In the HomeController.cs, first I will set the connection string to the queue which I have associated with the IoT Hub endpoint in Azure and set the queue name along with the IHubContext for SignalR communication.

private string connectionString = "Endpoint=sb://iothubqueue-ns.servicebus.windows.net/;SharedAccessKeyName=RootManageSharedAccessKey;SharedAccessKey=88kJcD1mvJnO1jtiiY+AcUtIoinW//V/lF2WicOJ50s=";
private string queueName = "iothubqueue";
private IHubContext _hubContext;

In the constructor, initialize the IHubContext object.

_hubContext = GlobalHost.ConnectionManager.GetHubContext<IoTHub>();

Here is the code for the IoTHub class:

using Microsoft.AspNet.SignalR;
namespace IoTHubTempWebApp.Hubs
{
    public class IoTHub : Hub
    {
        public void IoTHubNotification(string value)
        {
            Clients.All.iotHubNotification(value);
        }
    }
}

And the code for Startup class (Startup.cs)

using Microsoft.Owin;
using Owin;
[assembly: OwinStartup(typeof(IoTHubTempWebApp.Startup))]
namespace IoTHubTempWebApp
{
    public class Startup
    {
        public void Configuration(IAppBuilder app)
        {
            app.MapSignalR();
        }
    }
}

In the Index ActionResult, I will start a task which will read the messages from the queue and then SignalR will broadcast it to the client side which in turn update the chart with the latest data or temperature/humidity readings.

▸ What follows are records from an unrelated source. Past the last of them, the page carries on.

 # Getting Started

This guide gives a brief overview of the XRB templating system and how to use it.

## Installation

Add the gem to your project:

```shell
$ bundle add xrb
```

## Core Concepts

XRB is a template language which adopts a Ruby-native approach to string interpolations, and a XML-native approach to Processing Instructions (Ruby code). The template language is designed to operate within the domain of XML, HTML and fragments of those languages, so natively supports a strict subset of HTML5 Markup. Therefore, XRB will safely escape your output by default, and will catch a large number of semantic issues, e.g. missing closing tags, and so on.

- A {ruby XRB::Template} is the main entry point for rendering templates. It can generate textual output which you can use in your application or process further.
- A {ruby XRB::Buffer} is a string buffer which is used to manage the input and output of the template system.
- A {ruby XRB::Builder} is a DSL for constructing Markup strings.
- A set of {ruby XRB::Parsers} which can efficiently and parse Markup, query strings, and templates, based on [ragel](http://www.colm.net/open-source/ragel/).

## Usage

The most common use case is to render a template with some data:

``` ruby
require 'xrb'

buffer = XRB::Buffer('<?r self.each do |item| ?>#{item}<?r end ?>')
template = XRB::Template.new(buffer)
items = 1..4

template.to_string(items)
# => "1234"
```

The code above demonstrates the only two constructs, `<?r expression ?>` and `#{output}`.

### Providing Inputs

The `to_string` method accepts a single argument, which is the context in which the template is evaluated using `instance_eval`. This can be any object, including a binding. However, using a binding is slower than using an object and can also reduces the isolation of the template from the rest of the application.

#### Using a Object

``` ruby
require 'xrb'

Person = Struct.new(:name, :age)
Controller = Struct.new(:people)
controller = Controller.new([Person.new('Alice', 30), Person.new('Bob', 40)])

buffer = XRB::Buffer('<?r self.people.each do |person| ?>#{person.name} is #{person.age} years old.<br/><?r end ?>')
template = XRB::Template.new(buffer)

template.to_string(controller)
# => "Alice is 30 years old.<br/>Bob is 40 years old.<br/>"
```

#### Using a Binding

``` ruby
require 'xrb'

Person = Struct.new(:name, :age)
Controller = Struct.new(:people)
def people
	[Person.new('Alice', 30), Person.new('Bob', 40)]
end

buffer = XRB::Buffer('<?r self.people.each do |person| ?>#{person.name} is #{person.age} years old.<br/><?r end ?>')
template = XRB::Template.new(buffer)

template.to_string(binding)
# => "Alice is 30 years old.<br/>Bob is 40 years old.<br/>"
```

public ActionResult Index()
{
    Task task = Task.Run(() =>
    {
        QueueClient client = QueueClient.CreateFromConnectionString(connectionString, queueName, ReceiveMode.ReceiveAndDelete);
        client.OnMessage(message =>
        {
            Stream stream = message.GetBody<Stream>();
            StreamReader reader = new StreamReader(stream, Encoding.ASCII);
            string s = reader.ReadToEnd();
            _hubContext.Clients.All.ioTHubNotification(s);
        });
    });
    task.Wait();
    return View();
}

First I create a QueueClient object with the connection string and queue name along with the ReceiveMode. I have set ReceiveMode to ReceiveAndDelete as I want to delete the data from the queue once it has been read. Though you have an option to have the data in the queue for the maximum of 7 days in Azure. The QueueClient has an OnMessage event which process a message in an event-driven message pump, which means that as soon as the something is being added to the queue, this event is fired. I get the message body in the form of Stream, read the message to the end and pass the message to SignalR hub which in turn updates my chart in real-time. Here is the final output I have now.

IoT Weather App in action

If you look closely, you will notice that the temperature line is not as smooth as you thought it would be. This is because every time when Raspberry PI read the data from the sensor there is a slight change in the temperature only with a few decimal places. If you don’t like this then you can change the gridlines property of the vAxis in the chart. Also you can try changing the time delay on the device to see if that impacts the lines on the chart. try changing both time delay in the device application and the gridlines in the web application to see how the chart renders.

The complete source code is available on Github.